*** Supplied data Section Begins ***

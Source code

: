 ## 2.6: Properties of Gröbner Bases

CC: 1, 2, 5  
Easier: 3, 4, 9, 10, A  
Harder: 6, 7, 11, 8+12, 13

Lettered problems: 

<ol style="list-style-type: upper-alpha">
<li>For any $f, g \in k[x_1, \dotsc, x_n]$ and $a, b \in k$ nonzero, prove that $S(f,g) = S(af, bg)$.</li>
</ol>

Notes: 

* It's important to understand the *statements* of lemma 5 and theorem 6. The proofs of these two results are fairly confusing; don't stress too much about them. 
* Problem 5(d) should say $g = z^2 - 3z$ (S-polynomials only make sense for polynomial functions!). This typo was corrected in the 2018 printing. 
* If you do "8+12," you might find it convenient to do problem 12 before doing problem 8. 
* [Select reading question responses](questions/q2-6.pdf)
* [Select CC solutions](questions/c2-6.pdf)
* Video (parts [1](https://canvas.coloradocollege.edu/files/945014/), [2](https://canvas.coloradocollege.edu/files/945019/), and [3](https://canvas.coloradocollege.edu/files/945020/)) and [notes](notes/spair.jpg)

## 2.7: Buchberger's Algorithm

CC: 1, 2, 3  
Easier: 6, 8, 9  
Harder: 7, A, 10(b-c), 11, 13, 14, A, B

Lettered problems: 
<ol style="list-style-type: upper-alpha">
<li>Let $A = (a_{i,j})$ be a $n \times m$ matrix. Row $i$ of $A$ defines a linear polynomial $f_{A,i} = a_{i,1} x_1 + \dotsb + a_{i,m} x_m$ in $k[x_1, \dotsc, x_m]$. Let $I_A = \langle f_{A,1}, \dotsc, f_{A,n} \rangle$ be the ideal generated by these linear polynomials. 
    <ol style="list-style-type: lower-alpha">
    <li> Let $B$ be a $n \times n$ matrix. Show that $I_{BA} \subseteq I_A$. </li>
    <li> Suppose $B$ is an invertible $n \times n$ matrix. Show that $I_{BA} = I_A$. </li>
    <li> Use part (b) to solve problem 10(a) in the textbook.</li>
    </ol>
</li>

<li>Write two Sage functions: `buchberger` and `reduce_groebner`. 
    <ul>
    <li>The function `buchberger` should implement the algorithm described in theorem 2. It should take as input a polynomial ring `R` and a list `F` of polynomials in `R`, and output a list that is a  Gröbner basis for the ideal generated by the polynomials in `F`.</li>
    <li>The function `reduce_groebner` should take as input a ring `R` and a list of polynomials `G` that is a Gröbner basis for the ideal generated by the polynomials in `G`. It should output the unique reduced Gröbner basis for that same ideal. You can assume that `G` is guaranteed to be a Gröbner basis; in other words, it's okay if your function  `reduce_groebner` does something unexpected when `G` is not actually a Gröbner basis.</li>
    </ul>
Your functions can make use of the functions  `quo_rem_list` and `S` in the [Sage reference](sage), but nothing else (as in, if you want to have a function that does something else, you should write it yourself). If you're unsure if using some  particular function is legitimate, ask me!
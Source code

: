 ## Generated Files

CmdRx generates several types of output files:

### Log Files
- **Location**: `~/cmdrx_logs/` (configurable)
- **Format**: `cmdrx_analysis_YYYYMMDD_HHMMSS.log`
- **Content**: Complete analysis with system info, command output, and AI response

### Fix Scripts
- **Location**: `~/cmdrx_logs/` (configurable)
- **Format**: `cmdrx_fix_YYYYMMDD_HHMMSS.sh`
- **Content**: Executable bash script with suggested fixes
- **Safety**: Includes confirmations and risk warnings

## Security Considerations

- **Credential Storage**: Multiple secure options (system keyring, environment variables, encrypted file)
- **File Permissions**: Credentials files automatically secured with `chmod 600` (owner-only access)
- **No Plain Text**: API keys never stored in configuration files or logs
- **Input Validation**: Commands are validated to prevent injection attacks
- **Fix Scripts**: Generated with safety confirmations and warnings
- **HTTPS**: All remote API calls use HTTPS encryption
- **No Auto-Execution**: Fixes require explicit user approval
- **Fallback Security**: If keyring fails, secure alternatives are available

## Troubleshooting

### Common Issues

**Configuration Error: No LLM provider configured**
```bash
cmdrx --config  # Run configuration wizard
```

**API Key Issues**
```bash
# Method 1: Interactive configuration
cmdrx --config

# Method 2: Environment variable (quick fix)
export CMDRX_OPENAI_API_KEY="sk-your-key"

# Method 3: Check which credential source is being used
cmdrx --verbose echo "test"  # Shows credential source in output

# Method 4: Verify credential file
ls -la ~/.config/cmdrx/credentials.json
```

*** Supplied data Section Ends ***

▶ Your task
Each record above needs to be transcribed word for word.

▶ Result of the task
Source code

: ## 2.6: Properties of Gröbner Bases

CC: 1, 2, 5  
Easier: 3, 4, 9, 10, A  
Harder: 6, 7, 11, 8+12, 13

Lettered problems: 

<ol style="list-style-type: upper-alpha">
<li>For any $f, g \in k[x_1, \dotsc, x_n]$ and $a, b \in k$ nonzero, prove that $S(f,g) = S(af, bg)$.</li>
</ol>

Notes: 

* It's important to understand the *statements* of lemma 5 and theorem 6. The proofs of these two results are fairly confusing; don't stress too much about them. 
* Problem 5(d) should say $g = z^2 - 3z$ (S-polynomials only make sense for polynomial functions!). This typo was corrected in the 2018 printing. 
* If you do "8+12," you might find it convenient to do problem 12 before doing problem 8. 
* [Select reading question responses](questions/q2-6.pdf)
* [Select CC solutions](questions/c2-6.pdf)
* Video (parts [1](https://canvas.coloradocollege.edu/files/945014/), [2](https://canvas.coloradocollege.edu/files/945019/), and [3](https://canvas.coloradocollege.edu/files/945020/)) and [notes](notes/spair.jpg)

## 2.7: Buchberger's Algorithm

CC: 1, 2, 3  
Easier: 6, 8, 9  
Harder: 7, A, 10(b-c), 11, 13, 14, A, B

Lettered problems: 
<ol style="list-style-type: upper-alpha">
<li>Let $A = (a_{i,j})$ be a $n \times m$ matrix. Row $i$ of $A$ defines a linear polynomial $f_{A,i} = a_{i,1} x_1 + \dotsb + a_{i,m} x_m$ in $k[x_1, \dotsc, x_m]$. Let $I_A = \langle f_{A,1}, \dotsc, f_{A,n} \rangle$ be the ideal generated by these linear polynomials. 
    <ol style="list-style-type: lower-alpha">
    <li> Let $B$ be a $n \times n$ matrix. Show that $I_{BA} \subseteq I_A$. </li>
    <li> Suppose $B$ is an invertible $n \times n$ matrix. Show that $I_{BA} = I_A$. </li>
    <li> Use part (b) to solve problem 10(a) in the textbook.</li>
    </ol>
</li>

<li>Write two Sage functions: `buchberger` and `reduce_groebner`. 
    <ul>
    <li>The function `buchberger` should implement the algorithm described in theorem 2. It should take as input a polynomial ring `R` and a list `F` of polynomials in `R`, and output a list that is a  Gröbner basis for the ideal generated by the polynomials in `F`.</li>
    <li>The function `reduce_groebner` should take as input a ring `R` and a list of polynomials `G` that is a Gröbner basis for the ideal generated by the polynomials in `G`. It should output the unique reduced Gröbner basis for that same ideal. You can assume that `G` is guaranteed to be a Gröbner basis; in other words, it's okay if your function  `reduce_groebner` does something unexpected when `G` is not actually a Gröbner basis.</li>
    </ul>
Your functions can make use of the functions  `quo_rem_list` and `S` in the [Sage reference](sage), but nothing else (as in, if you want to have a function that does something else, you should write it yourself). If you're unsure if using some  particular function is legitimate, ask me!
Source code

: ## Generated Files

CmdRx generates several types of output files:

### Log Files
- **Location**: `~/cmdrx_logs/` (configurable)
- **Format**: `cmdrx_analysis_YYYYMMDD_HHMMSS.log`
- **Content**: Complete analysis with system info, command output, and AI response

### Fix Scripts
- **Location**: `~/cmdrx_logs/` (configurable)
- **Format**: `cmdrx_fix_YYYYMMDD_HHMMSS.sh`
- **Content**: Executable bash script with suggested fixes
- **Safety**: Includes confirmations and risk warnings

## Security Considerations

- **Credential Storage**: Multiple secure options (system keyring, environment variables, encrypted file)
- **File Permissions**: Credentials files automatically secured with `chmod 600` (owner-only access)
- **No Plain Text**: API keys never stored in configuration files or logs
- **Input Validation**: Commands are validated to prevent injection attacks
- **Fix Scripts**: Generated with safety confirmations and warnings
- **HTTPS**: All remote API calls use HTTPS encryption
- **No Auto-Execution**: Fixes require explicit user approval
- **Fallback Security**: If keyring fails, secure alternatives are available

## Troubleshooting

### Common Issues

**Configuration Error: No LLM provider configured**
```bash
cmdrx --config  # Run configuration wizard
```

**API Key Issues**
```bash
# Method 1: Interactive configuration
cmdrx --config

# Method 2: Environment variable (quick fix)
export CMDRX_OPENAI_API_KEY="sk-your-key"

# Method 3: Check which credential source is being used
cmdrx --verbose echo "test"  # Shows credential source in output

# Method 4: Verify credential file
ls -la ~/.config/cmdrx/credentials.json
```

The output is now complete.